This is because blockchain was replacing their role as keepers and carriers of money and they are afraid of losing their relevance.

If you can’t beat them, join them!

Because of this fear, some banks have embraced cash from crypto transactions, connecting the regulated cash industry with the unregulated crypto industry.

In 2018 alone, nearly $1b was lost to hacking in the unregulated crypto industry, a large increase from the $266m lost in 2017.

We expect that this trend will continue as more people shift to cryptocurrencies.

This increased volatility will then drag the banks that interface between crypto and cash.

The Difference in Dharma of Crypto and Cash

Although the technology in crypto exchanges is a bit different from the crypto transfer mechanisms in banks, the core principles are the same — both rely on encryption to secure financial data which is then exposed in order to be more readily accessible.

In other words, the new system sacrifices security, a core quality or dharma of the banking industry, for speed and low cost, a core quality or dharma of the IT industry.

By losing its core gradually, the banking system will also gradually lose its real relevance and go out of its dharma, creating a risk of its implosion in the future (something bad or adharmic*), most likely through overtrading.

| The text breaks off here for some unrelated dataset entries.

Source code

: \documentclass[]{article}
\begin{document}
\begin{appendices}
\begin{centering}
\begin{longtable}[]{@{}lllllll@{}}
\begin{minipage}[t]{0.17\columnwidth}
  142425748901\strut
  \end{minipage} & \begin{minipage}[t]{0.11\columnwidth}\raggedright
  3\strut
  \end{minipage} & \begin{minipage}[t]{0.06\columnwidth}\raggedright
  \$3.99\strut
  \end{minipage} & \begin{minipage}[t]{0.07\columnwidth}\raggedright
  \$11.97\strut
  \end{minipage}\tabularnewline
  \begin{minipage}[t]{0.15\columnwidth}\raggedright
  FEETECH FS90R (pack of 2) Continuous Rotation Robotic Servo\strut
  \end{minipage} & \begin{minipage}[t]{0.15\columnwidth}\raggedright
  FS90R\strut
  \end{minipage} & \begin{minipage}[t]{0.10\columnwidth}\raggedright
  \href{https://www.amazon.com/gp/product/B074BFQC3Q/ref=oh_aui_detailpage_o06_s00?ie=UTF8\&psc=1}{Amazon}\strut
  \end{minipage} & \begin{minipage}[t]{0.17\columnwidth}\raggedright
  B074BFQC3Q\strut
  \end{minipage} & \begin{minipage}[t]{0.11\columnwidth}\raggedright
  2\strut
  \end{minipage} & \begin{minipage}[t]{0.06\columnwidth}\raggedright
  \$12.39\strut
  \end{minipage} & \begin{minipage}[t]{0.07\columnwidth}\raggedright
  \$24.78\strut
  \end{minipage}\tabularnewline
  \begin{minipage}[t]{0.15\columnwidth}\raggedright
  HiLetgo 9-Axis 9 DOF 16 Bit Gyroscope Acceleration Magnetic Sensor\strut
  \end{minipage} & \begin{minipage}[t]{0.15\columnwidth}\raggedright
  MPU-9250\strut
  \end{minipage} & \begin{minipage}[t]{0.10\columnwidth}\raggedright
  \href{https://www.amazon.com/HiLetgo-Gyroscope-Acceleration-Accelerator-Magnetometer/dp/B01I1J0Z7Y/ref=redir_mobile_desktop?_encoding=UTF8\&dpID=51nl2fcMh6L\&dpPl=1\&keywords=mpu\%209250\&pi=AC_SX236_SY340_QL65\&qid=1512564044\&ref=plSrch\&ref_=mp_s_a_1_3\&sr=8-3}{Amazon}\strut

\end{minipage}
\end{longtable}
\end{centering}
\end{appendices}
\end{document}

*In eastern philosophy, there is no good or bad, just dharmic or adharmic

Our economic model has factored this in way back in 2013 and has predicted a future year when this will likely happen, just as it correctly predicted a financial anomaly happening in Q4 of 2017 to Q1 of 2018.

Update March 2023: Collapse of Crypto Banks and the Solution

As predicted, the banks that entered the crypto fray imploded due to the difference in dharma.

Silvergate Bank collapsed in March 2023 after the FTX collapse. Around 90% of the bank’s deposits were from crypto holders.

Silicon Valley Bank collapsed from the downturn in venture capital from the rise in interest rates.

You could say that quantitative easing increased money supply unnaturally which led to speculative behavior into crpyto and startups.

Supereconomics solves the crash from speculative behavior by establishing a moneyless system as a counterweight or competition to the financial system.

Unlike the financial system that uses interest rates, the moneyless system uses a markup in every transaction.